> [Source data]
[Start of section]

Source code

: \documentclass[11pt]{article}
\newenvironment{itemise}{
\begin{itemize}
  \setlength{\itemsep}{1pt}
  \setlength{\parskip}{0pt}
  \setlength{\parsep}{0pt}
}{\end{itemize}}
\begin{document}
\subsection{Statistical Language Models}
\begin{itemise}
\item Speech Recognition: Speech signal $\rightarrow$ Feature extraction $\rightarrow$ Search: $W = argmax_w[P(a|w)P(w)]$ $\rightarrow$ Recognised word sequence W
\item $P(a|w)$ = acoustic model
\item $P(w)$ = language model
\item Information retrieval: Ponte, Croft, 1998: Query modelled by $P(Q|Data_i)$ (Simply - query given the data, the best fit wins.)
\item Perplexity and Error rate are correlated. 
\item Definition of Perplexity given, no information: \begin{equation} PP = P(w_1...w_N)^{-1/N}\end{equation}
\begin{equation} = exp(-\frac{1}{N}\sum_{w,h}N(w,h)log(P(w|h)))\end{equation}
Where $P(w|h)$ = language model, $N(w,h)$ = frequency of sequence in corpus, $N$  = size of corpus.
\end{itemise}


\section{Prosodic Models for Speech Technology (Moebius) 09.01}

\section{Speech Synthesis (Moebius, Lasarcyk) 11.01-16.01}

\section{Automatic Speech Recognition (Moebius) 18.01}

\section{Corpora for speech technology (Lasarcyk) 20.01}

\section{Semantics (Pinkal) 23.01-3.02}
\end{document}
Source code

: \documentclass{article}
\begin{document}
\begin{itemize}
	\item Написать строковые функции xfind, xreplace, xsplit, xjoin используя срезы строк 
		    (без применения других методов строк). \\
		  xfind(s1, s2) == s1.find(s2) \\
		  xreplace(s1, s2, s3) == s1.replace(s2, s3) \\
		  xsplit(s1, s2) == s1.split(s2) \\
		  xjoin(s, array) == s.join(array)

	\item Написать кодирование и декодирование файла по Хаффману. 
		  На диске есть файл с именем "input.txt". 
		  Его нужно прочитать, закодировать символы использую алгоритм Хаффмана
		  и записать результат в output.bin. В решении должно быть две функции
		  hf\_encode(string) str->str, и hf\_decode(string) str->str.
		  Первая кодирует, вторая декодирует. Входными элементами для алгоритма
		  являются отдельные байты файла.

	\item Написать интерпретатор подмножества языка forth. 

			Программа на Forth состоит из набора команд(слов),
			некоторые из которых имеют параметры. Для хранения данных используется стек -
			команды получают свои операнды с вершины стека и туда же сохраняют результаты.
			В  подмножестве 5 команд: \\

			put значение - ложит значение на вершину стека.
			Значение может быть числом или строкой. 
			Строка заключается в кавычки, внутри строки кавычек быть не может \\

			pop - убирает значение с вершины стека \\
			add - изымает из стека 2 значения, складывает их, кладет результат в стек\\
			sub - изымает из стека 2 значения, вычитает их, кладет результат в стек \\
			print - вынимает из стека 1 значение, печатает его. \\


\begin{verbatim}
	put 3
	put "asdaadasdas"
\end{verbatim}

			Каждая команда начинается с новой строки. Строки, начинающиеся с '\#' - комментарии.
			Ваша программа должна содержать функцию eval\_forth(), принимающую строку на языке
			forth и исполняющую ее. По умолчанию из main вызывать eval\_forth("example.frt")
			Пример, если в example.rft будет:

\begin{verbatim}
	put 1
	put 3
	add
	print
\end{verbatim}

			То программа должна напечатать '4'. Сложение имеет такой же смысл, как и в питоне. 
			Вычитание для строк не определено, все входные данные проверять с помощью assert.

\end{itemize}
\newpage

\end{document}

[End of section]
[Start of section]

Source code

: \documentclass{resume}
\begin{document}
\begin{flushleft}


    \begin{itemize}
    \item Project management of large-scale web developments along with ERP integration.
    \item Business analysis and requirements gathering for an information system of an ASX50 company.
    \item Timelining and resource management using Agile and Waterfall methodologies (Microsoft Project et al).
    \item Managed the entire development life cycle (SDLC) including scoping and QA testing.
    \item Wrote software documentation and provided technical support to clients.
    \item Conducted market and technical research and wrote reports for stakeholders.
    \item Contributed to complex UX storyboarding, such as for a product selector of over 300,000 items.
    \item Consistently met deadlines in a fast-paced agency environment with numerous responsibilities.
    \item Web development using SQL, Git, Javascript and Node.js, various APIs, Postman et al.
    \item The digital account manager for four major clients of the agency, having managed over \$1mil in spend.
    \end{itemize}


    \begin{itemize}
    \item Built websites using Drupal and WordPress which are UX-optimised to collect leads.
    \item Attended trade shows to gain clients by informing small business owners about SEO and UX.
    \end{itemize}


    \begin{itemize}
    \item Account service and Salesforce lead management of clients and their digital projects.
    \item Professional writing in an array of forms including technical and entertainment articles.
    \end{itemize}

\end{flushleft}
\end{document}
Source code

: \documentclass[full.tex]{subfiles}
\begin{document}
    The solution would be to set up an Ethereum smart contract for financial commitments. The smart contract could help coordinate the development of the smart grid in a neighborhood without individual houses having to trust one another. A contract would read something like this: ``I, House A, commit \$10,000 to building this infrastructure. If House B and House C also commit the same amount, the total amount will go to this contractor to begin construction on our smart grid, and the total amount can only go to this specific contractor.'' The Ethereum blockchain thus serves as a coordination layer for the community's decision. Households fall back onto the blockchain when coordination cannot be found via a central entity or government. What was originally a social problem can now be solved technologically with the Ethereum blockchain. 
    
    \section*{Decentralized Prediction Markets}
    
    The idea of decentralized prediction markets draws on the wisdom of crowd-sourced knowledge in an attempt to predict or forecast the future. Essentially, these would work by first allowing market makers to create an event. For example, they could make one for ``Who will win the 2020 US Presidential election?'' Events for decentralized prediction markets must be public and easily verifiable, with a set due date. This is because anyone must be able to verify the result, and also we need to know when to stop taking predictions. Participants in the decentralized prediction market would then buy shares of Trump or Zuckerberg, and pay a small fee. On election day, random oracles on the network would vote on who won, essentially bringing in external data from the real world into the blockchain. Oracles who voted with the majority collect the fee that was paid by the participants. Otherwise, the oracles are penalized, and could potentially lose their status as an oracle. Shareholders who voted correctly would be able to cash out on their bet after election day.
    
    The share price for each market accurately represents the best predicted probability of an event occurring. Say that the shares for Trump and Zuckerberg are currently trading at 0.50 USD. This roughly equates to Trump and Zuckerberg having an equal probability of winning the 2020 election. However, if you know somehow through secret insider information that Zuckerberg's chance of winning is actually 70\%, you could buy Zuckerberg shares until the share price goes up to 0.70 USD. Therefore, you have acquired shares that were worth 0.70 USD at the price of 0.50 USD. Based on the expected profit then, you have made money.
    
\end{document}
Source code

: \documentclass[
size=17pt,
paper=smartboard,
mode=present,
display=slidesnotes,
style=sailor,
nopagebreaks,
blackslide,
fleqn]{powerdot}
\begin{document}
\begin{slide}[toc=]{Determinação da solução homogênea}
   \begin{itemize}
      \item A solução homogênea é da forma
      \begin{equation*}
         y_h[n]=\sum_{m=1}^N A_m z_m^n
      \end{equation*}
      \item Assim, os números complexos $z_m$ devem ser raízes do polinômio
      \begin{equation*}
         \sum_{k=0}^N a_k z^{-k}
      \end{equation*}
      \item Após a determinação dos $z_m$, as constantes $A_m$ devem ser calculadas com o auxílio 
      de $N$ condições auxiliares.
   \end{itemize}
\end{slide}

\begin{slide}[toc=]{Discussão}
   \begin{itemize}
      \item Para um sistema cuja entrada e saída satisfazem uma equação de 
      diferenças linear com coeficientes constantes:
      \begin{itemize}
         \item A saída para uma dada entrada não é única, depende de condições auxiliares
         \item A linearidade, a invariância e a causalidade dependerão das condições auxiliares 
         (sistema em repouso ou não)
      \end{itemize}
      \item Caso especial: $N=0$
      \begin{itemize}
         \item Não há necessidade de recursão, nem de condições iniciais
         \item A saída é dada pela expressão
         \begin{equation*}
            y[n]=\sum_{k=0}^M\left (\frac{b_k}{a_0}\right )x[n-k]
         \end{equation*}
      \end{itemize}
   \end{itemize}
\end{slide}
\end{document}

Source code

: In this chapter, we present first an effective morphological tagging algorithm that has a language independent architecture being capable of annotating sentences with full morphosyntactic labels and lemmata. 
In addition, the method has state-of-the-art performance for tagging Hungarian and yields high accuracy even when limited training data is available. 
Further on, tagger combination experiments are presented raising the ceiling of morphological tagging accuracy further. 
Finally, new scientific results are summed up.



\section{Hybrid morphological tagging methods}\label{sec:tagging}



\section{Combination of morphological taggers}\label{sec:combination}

[End of section]

> [THE PROBLEM]
Write out exactly the lines above between the line with "homogênea é da forma" and the line with "In addition, the", inclusive, and nothing beyond them.

> [RESPONSE]
      \item A solução homogênea é da forma
      \begin{equation*}
         y_h[n]=\sum_{m=1}^N A_m z_m^n
      \end{equation*}
      \item Assim, os números complexos $z_m$ devem ser raízes do polinômio
      \begin{equation*}
         \sum_{k=0}^N a_k z^{-k}
      \end{equation*}
      \item Após a determinação dos $z_m$, as constantes $A_m$ devem ser calculadas com o auxílio 
      de $N$ condições auxiliares.
   \end{itemize}
\end{slide}

\begin{slide}[toc=]{Discussão}
   \begin{itemize}
      \item Para um sistema cuja entrada e saída satisfazem uma equação de 
      diferenças linear com coeficientes constantes:
      \begin{itemize}
         \item A saída para uma dada entrada não é única, depende de condições auxiliares
         \item A linearidade, a invariância e a causalidade dependerão das condições auxiliares 
         (sistema em repouso ou não)
      \end{itemize}
      \item Caso especial: $N=0$
      \begin{itemize}
         \item Não há necessidade de recursão, nem de condições iniciais
         \item A saída é dada pela expressão
         \begin{equation*}
            y[n]=\sum_{k=0}^M\left (\frac{b_k}{a_0}\right )x[n-k]
         \end{equation*}
      \end{itemize}
   \end{itemize}
\end{slide}
\end{document}

Source code

: In this chapter, we present first an effective morphological tagging algorithm that has a language independent architecture being capable of annotating sentences with full morphosyntactic labels and lemmata. 
In addition, the method has state-of-the-art performance for tagging Hungarian and yields high accuracy even when limited training data is available. 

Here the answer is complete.